While the content may be important, and the illustrations are rather cute…and the technology behind the project is interesting, the typesetting is pretty bad (I expect more from a heavy-hitter like Google). There are numerous instances of justified type that is full of awkward gaps; I’m not sure if that is controllable or not (within the coding)—if it is not, then why use an e-book to communicate this information? (It would be more readable as a standard, scrollable webpage.) Also, I think they were a bit too loose with adherence to a grid…some variance is fine, but a lot of those line lengths are too long…and I perceive a lack of unity to many of the text-only layouts.
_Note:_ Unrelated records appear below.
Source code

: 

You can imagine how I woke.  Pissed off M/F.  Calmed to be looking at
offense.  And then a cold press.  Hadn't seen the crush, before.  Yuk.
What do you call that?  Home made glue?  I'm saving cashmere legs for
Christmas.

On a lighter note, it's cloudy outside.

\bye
So we go back to the age-old (or at least a generation-old) lament about tools/tech/skill. It doesn’t matter how much technology one has, or how access to tools and publishing democratizes a field. If the skill and/or care is not there to create something “good” (if not great), then it will largely serve to annoy and frustrate those of us that care.
Other than using an iPad, I’ve not once been sold on the notion of replicating the analog (page turning-based) reading experience electronically. Turning the pages of a physical book or magazine is integral to the form. I’ve not once experienced “page-turning” on a desktop/laptop that doesn’t seem clumsy and unnecessary.